◆ **Work to be completed**: Each entry below must be given again word for word, with no pictures.

__________

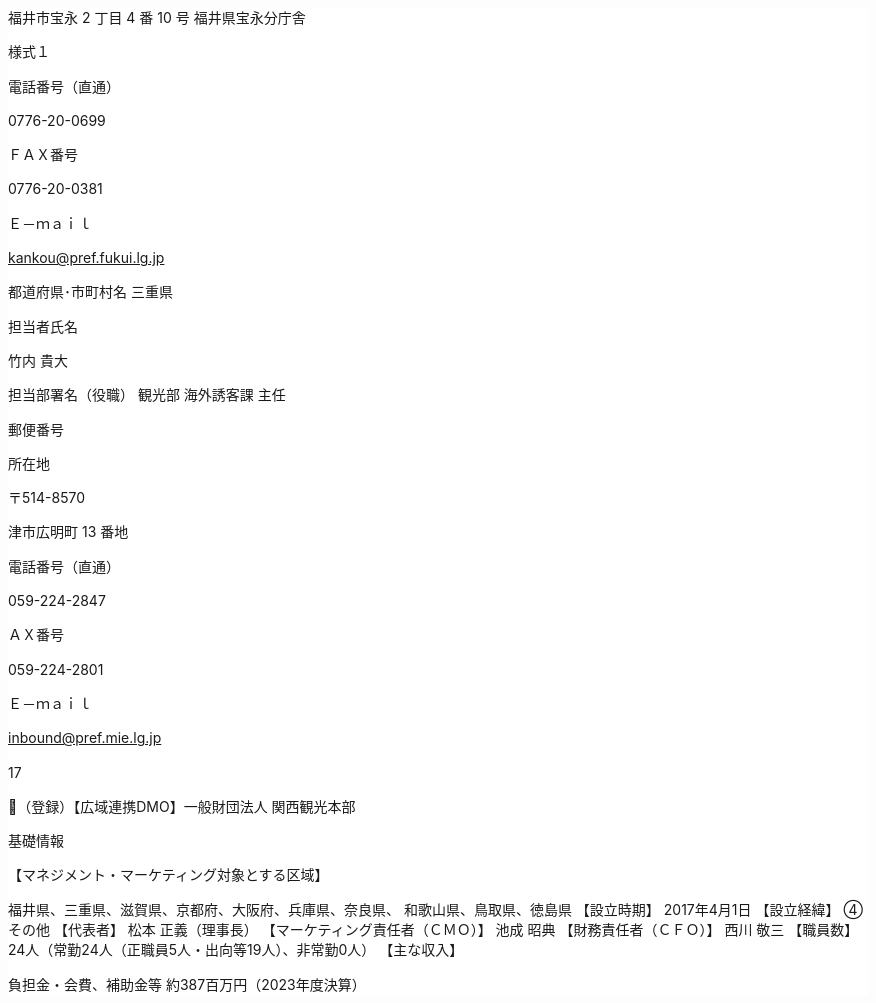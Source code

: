 福井市宝永 2 丁目 4 番 10 号  福井県宝永分庁舎

様式１

電話番号（直通）

0776-20-0699

ＦＡＸ番号

0776-20-0381

Ｅ－ｍａｉｌ

kankou@pref.fukui.lg.jp

都道府県･市町村名  三重県

担当者氏名

竹内  貴大

担当部署名（役職）  観光部 海外誘客課 主任

郵便番号

所在地

〒514-8570

津市広明町 13 番地

電話番号（直通）

059-224-2847

ＡＸ番号

059-224-2801

Ｅ－ｍａｉｌ

inbound@pref.mie.lg.jp

17

（登録）【広域連携DMO】一般財団法人 関西観光本部

基礎情報

【マネジメント・マーケティング対象とする区域】

福井県、三重県、滋賀県、京都府、大阪府、兵庫県、奈良県、
和歌山県、鳥取県、徳島県
【設立時期】 2017年4月1日
【設立経緯】 ④その他
【代表者】 松本 正義（理事長）
【マーケティング責任者（ＣＭＯ）】 池成 昭典
【財務責任者（ＣＦＯ）】 西川 敬三
【職員数】 24人（常勤24人（正職員5人・出向等19人）、非常勤0人）
【主な収入】

負担金・会費、補助金等 約387百万円（2023年度決算）
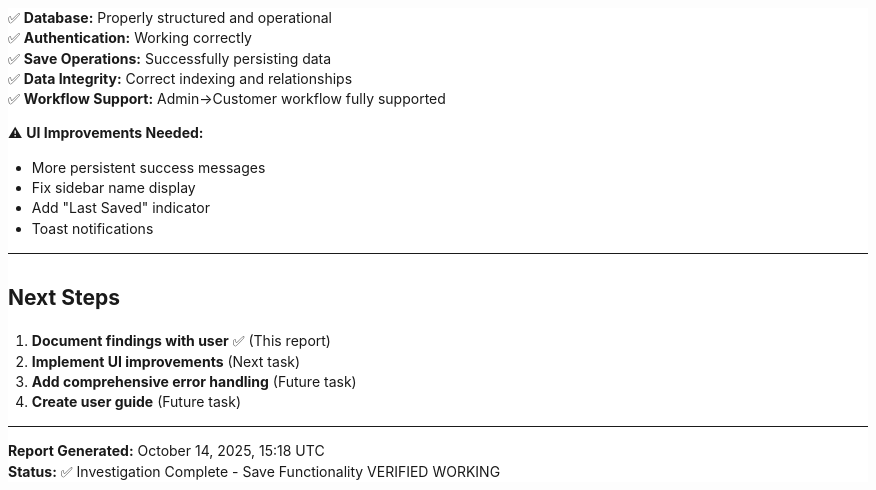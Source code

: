 ✅ **Database:** Properly structured and operational  
✅ **Authentication:** Working correctly  
✅ **Save Operations:** Successfully persisting data  
✅ **Data Integrity:** Correct indexing and relationships  
✅ **Workflow Support:** Admin→Customer workflow fully supported  

⚠️ **UI Improvements Needed:**
- More persistent success messages
- Fix sidebar name display
- Add "Last Saved" indicator
- Toast notifications

---

## Next Steps

1. **Document findings with user** ✅ (This report)
2. **Implement UI improvements** (Next task)
3. **Add comprehensive error handling** (Future task)
4. **Create user guide** (Future task)

---

**Report Generated:** October 14, 2025, 15:18 UTC  
**Status:** ✅ Investigation Complete - Save Functionality VERIFIED WORKING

__________

◆ **Reply to the exercise**:
Source code

: 福井市宝永 2 丁目 4 番 10 号  福井県宝永分庁舎

様式１

電話番号（直通）

0776-20-0699

ＦＡＸ番号

0776-20-0381

Ｅ－ｍａｉｌ

kankou@pref.fukui.lg.jp

都道府県･市町村名  三重県

担当者氏名

竹内  貴大

担当部署名（役職）  観光部 海外誘客課 主任

郵便番号

所在地

〒514-8570

津市広明町 13 番地

電話番号（直通）

059-224-2847

ＡＸ番号

059-224-2801

Ｅ－ｍａｉｌ

inbound@pref.mie.lg.jp

17

（登録）【広域連携DMO】一般財団法人 関西観光本部

基礎情報

【マネジメント・マーケティング対象とする区域】

福井県、三重県、滋賀県、京都府、大阪府、兵庫県、奈良県、
和歌山県、鳥取県、徳島県
【設立時期】 2017年4月1日
【設立経緯】 ④その他
【代表者】 松本 正義（理事長）
【マーケティング責任者（ＣＭＯ）】 池成 昭典
【財務責任者（ＣＦＯ）】 西川 敬三
【職員数】 24人（常勤24人（正職員5人・出向等19人）、非常勤0人）
【主な収入】

負担金・会費、補助金等 約387百万円（2023年度決算）
Source code

: ✅ **Database:** Properly structured and operational  
✅ **Authentication:** Working correctly  
✅ **Save Operations:** Successfully persisting data  
✅ **Data Integrity:** Correct indexing and relationships  
✅ **Workflow Support:** Admin→Customer workflow fully supported  

⚠️ **UI Improvements Needed:**
- More persistent success messages
- Fix sidebar name display
- Add "Last Saved" indicator
- Toast notifications

---

## Next Steps

1. **Document findings with user** ✅ (This report)
2. **Implement UI improvements** (Next task)
3. **Add comprehensive error handling** (Future task)
4. **Create user guide** (Future task)

---

**Report Generated:** October 14, 2025, 15:18 UTC  
**Status:** ✅ Investigation Complete - Save Functionality VERIFIED WORKING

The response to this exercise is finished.